Often when I write about the difference between plan and reality the plan is much more entertaining, faster, (pain-free!) and positive than the real end-result.
This weekend was a complete flip of the switch on that situation. The plan was to get eight miles yesterday at close to a ten-minute pace. Not only did we get eight, we got it in at a pace about fifteen seconds per mile faster than planned.
Okay. There was a down side. I ended up subluxating (popping) one of my ankle tendons five miles in; something I end up doing once every six months or so. To top it all off, I had no choice but to walk or run another two kilometers...up-and-down a bridge (I will not receive any sympathy from those friends who live with elevation changes.). I guess I could have swam across the bayou and saved myself about 1,500 meters of limping. Actually, once I got to the top of the bridge my heart rate made me forget about the ankle. While the training isn't as fast as what I used to do it was a major improvement over how I felt some time back.
Think back to the last time you had a sudden leap in performance; perhaps you were able to run for a longer period of time without feeling the need to stop or slow down. Or, even better, you knocked a big, honking chunk of time off your best performance on a run course.
Quite simply, you adapted to a stress.
The Austrian-born Canadian psychologist Hans Selye likened a graphic version of the physiological response to stress - especially the way we adapt or fail to adapt to it - to that of a sine wave, dropping during the period of time during and immediately following a workout, then slowly returning back to the baseline.
Once baseline is reached a period of what he called "supercompensation" can occur, depending on the level of stress induced and the period of time given for recovery. Put one-too-many hard workouts in succession and that wave might not return to baseline for a while...that's a state known as over-reaching or over-training.

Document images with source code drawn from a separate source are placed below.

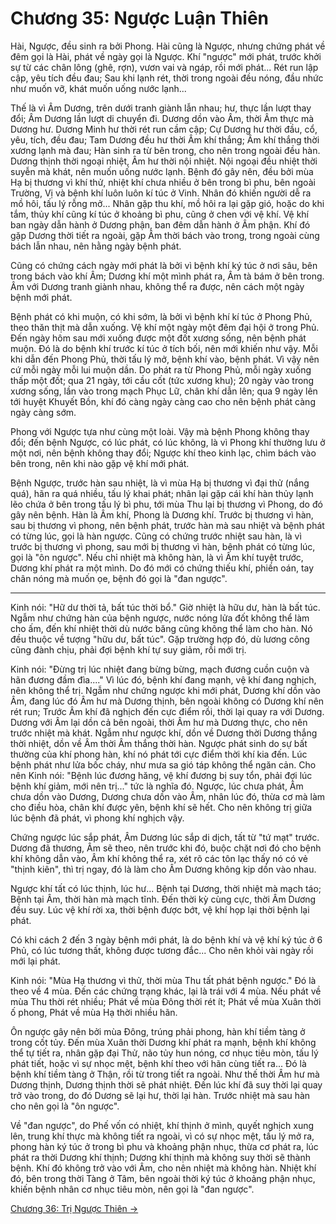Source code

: # Chương 35: Ngược Luận Thiên

Hài, Ngược, đều sinh ra bởi Phong. Hài cũng là Ngược, nhưng chứng phát về đêm
gọi là Hài, phát về ngày gọi là Ngược. Khí "ngược" mới phát, trước khởi sự từ các
chân lông (ghê, rợn), vươn vai và ngáp, rồi mới phát... Rét run lập cập, yêu tích
đều đau; Sau khi lạnh rét, thời trong ngoài đều nóng, đầu nhức như muốn vỡ, khát
muốn uống nước lạnh...

Thế là vì Âm Dương, trên dưới tranh giành lẫn nhau; hư, thực lần lượt thay đổi;
Âm Dương lần lượt di chuyển đi. Dương dồn vào Âm, thời Âm thực mà Dương hư. Dương
Minh hư thời rét run cầm cập; Cự Dương hư thời đầu, cổ, yêu, tích, đều đau; Tam
Dương đều hư thời Âm khí thắng; Âm khí thắng thời xương lạnh mà đau; Hàn sinh ra
từ bên trong, cho nên trong ngoài đều hàn. Dương thịnh thời ngoại nhiệt, Âm hư
thời nội nhiệt. Nội ngoại đều nhiệt thời suyễn mà khát, nên muốn uống nước lạnh.
Bệnh đó gây nên, đều bởi mùa Hạ bị thương vì khí thử, nhiệt khí chưa nhiều ở bên
trong bì phu, bên ngoài Trường, Vị và bệnh khí luôn luôn kí túc ở Vinh. Nhân đó
khiến người dễ ra mồ hôi, tấu lý rỗng mở... Nhân gặp thu khí, mồ hôi ra lại gặp
gió, hoặc do khi tắm, thủy khí cũng kí túc ở khoảng bì phu, cũng ở chen với vệ
khí. Vệ khí ban ngày dẫn hành ở Dương phận, ban đêm dẫn hành ở Âm phận. Khí đó
gặp Dương thời tiết ra ngoài, gặp Âm thời bách vào trong, trong ngoài cùng bách
lẫn nhau, nên hằng ngày bệnh phát.

Cũng có chứng cách ngày mới phát là bởi vì bệnh khí ký túc ở nơi sâu, bên trong
bách vào khí Âm; Dương khí một mình phát ra, Âm tà bám ở bên trong. Âm với Dương
tranh giành nhau, không thể ra được, nên cách một ngày bệnh mới phát.

Bệnh phát có khi muộn, có khi sớm, là bởi vì bệnh khí kí túc ở Phong Phủ, theo
thăn thịt mà dẫn xuống. Vệ khí một ngày một đêm đại hội ở trong Phủ. Đến ngày hôm
sau mới xuống được một đốt xương sống, nên bệnh phát muộn. Đó là do bệnh khí
trước kí túc ở tích bối, nên mới khiến như vậy. Mỗi khi dẫn đến Phong Phủ, thời
tấu lý mở, bệnh khí vào, bệnh phát. Vì vậy nên cứ mỗi ngày mỗi lui muộn dần. Do
phát ra từ Phong Phủ, mỗi ngày xuống thấp một đốt; qua 21 ngày, tới cầu cốt (tức
xương khu); 20 ngày vào trong xương sống, lần vào trong mạch Phục Lữ, chân khí
dẫn lên; qua 9 ngày lên tới huyệt Khuyết Bồn, khí đó càng ngày càng cao cho nên
bệnh phát càng ngày càng sớm.

Phong với Ngược tựa như cùng một loài. Vậy mà bệnh Phong không thay đổi; đến bệnh
Ngược, có lúc phát, có lúc không, là vì Phong khí thường lưu ở một nơi, nên bệnh
không thay đổi; Ngược khí theo kinh lạc, chìm bách vào bên trong, nên khi nào gặp
vệ khí mới phát.

Bệnh Ngược, trước hàn sau nhiệt, là vì mùa Hạ bị thương vì đại thử (nắng quá),
hãn ra quá nhiều, tấu lý khai phát; nhân lại gặp cái khí hàn thủy lạnh lẽo chứa
ở bên trong tấu lý bì phu, tới mùa Thu lại bị thương vì Phong, do đó gây nên
bệnh. Hàn là Âm khí, Phong là Dương khí. Trước bị thương vì hàn, sau bị thương vì
phong, nên bệnh phát, trước hàn mà sau nhiệt và bệnh phát có từng lúc, gọi là hàn
ngược. Cũng có chứng trước nhiệt sau hàn, là vì trước bị thương vì phong, sau mới
bị thương vì hàn, bệnh phát có từng lúc, gọi là "ôn ngược". Nếu chỉ nhiệt mà
không hàn, là vì Âm khí tuyệt trước, Dương khí phát ra một mình. Do đó mới có
chứng thiếu khí, phiền oán, tay chân nóng mà muốn ọe, bệnh đó gọi là "đan ngược".

***

Kinh nói: "Hữ dư thời tả, bất túc thời bổ." Giờ nhiệt là hữu dư, hàn là bất túc.
Ngẫm như chứng hàn của bệnh ngược, nước nóng lửa đốt không thể làm cho ấm, đến
khí nhiệt thời dù nước băng cũng không thể làm cho hàn. Nó đều thuộc về tượng
"hữu dư, bất túc". Gặp trường hợp đó, dù lương công cũng đành chịu, phải đợi bệnh
khí tự suy giảm, rồi mới trị.

Kinh nói: "Đừng trị lúc nhiệt đang bừng bừng, mạch đương cuồn cuộn và hãn đương
đầm đìa...." Vì lúc đó, bệnh khí đang mạnh, vệ khí đang nghịch, nên không thể
trị. Ngẫm như chứng ngược khi mới phát, Dương khí dồn vào Âm, đang lúc đó Âm hư
mà Dương thịnh, bên ngoài không có Dương khí nên rét run; Trước Âm khí đã nghịch
đến cực điểm rồi, thời lại quay ra với Dương. Dương với Âm lại dồn cả bên ngoài,
thời Âm hư mà Dương thực, cho nên trước nhiệt mà khát. Ngẫm như ngược khí, dồn về
Dương thời Dương thắng thời nhiệt, dồn về Âm thời Âm thắng thời hàn. Ngược phát
sinh do sự bất thường của khí phong hàn, khí nó phát tới cực điểm thời khí kia
đến. Lúc bệnh phát như lửa bốc cháy, như mưa sa gió táp không thể ngăn cản. Cho
nên Kinh nói: "Bệnh lúc đương hăng, vệ khí đương bị suy tổn, phải đợi lúc bệnh
khí giảm, mới nên trị..." tức là nghĩa đó. Ngược, lúc chưa phát, Âm chưa dồn vào
Dương, Dương chưa dồn vào Âm, nhân lúc đó, thừa cơ mà làm cho điều hòa, chân khí
được yên, bệnh khí sẽ hết. Cho nên không trị giữa lúc bệnh đã phát, vì phong khí
nghịch vậy.

Chứng ngược lúc sắp phát, Âm Dương lúc sắp di dịch, tất từ "tứ mạt" trước. Dương
đã thương, Âm sẽ theo, nên trước khi đó, buộc chặt nơi đó cho bệnh khí không dẫn
vào, Âm khí không thể ra, xét rõ các tôn lạc thấy nó có vẻ "thịnh kiên", thì trị
ngay, đó là làm cho Âm Dương không kịp dồn vào nhau.

Ngược khí tất có lúc thịnh, lúc hư... Bệnh tại Dương, thời nhiệt mà mạch táo;
Bệnh tại Âm, thời hàn mà mạch tĩnh. Đến thời kỳ cùng cực, thời Âm Dương đều suy.
Lúc vệ khí rời xa, thời bệnh được bớt, vệ khí họp lại thời bệnh lại phát.

Có khi cách 2 đến 3 ngày bệnh mới phát, là do bệnh khí và vệ khí ký túc ở 6 Phủ,
có lúc tương thất, không được tương đắc... Cho nên khỏi vài ngày rồi mới lại
phát.

Kinh nói: "Mùa Hạ thương vì thử, thời mùa Thu tất phát bệnh ngược." Đó là theo về
4 mùa. Đến các chứng trạng khác, lại là trái với 4 mùa. Nếu phát về mùa Thu thời
rét nhiều; Phát về mùa Đông thời rét ít; Phát về mùa Xuân thời ố phong, Phát về
mùa Hạ thời nhiều hãn.

Ôn ngược gây nên bởi mùa Đông, trúng phải phong, hàn khí tiềm tàng ở trong cốt
tủy. Đến mùa Xuân thời Dương khí phát ra mạnh, bệnh khí không thể tự tiết ra,
nhân gặp đại Thử, não tủy hun nóng, cơ nhục tiêu mòn, tấu lý phát tiết, hoặc vì
sự nhọc mệt, bệnh khí theo với hãn cùng tiết ra... Đó là bệnh khí tiềm tàng ở
Thận, rồi từ trong tiết ra ngoài. Như thế thời Âm hư mà Dương thịnh, Dương thịnh
thời sẽ phát nhiệt. Đến lúc khí đã suy thời lại quay trở vào trong, do đó Dương
sẽ lại hư, thời lại hàn. Trước nhiệt mà sau hàn cho nên gọi là "ôn ngược".

Về "đan ngược", do Phế vốn có nhiệt, khí thịnh ở mình, quyết nghịch xung lên,
trung khí thực mà không tiết ra ngoài, vì có sự nhọc mệt, tấu lý mở ra, phong hàn
ký túc ở trong bì phu và khoảng phận nhục, thừa cơ phát ra, lúc phát ra thời
Dương khí thịnh; Dương khí thịnh mà không suy thời sẽ thành bệnh. Khí đó không
trở vào với Âm, cho nên nhiệt mà không hàn. Nhiệt khí đó, bên trong thời Tàng ở
Tâm, bên ngoài thời ký túc ở khoảng phận nhục, khiến bệnh nhân cơ nhục tiêu mòn,
nên gọi là "đan ngược".

[Chương 36: Trị Ngược Thiên &rarr;](https://github.com/thaicuc/sach-y-dich/blob/master/contents/36-tri-nguoc-thien.md)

Do some easy workouts, or focus on a different areas of fitness while the ones you stressed are recovering - any functional fitness enthusiast would tell you there are as many as ten, to include cardiorespiratory endurance, stamina, strength, flexibility, power, speed, coordination, accuracy, agility, and balance - and that supercompensation will not only occur, but will eventually raise the baseline so that your former supercompensated state is now your new baseline. When I look at the list of ten "fitnesses" it's easy to tell that distance running has a strong focus on some, and not as great a focus on others. This is most likely why we're starting to see top-shelf elite runners hit the weight room and take on functional fitness training regimens as adjunct training.
(I don't think we're around the corner from seeing Dave Castro's ideal functional fitness enthusiast, a person who can both run a five-minute mile and deadlift five hundred pounds. But, I'm sure there's a golden mean between the folks dropping iron and the treadmill crowd working to drop fat pounds in my local gym.)

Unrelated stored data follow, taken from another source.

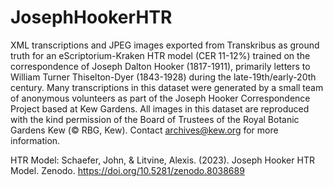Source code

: # JosephHookerHTR
XML transcriptions and JPEG images exported from Transkribus as ground truth
 for an eScriptorium-Kraken HTR model (CER 11-12%) trained on the correspondence of Joseph
 Dalton Hooker (1817-1911), primarily letters to William Turner Thiselton-Dyer
 (1843-1928) during the late-19th/early-20th century. Many transcriptions in
 this dataset were generated by a small team of anonymous volunteers as part of
 the Joseph Hooker Correspondence Project based at Kew Gardens. All images in
 this dataset are reproduced with the kind permission of the Board of Trustees
 of the Royal Botanic Gardens Kew (© RBG, Kew). Contact archives@kew.org for
 more information.


 HTR Model: Schaefer, John, & Litvine, Alexis. (2023). Joseph Hooker HTR Model.
 Zenodo. https://doi.org/10.5281/zenodo.8038689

The goal of the training, whether it's strictly running, or if there's weight training or cross-training or functional fitness added in...is to get the sine wave of fitness back to that peak of supercompensation faster, higher and to stay there for a longer period of time. Sometimes that means a deeper level or a longer period of "down." When you hit that level of down it's time to focus for a little while on something else.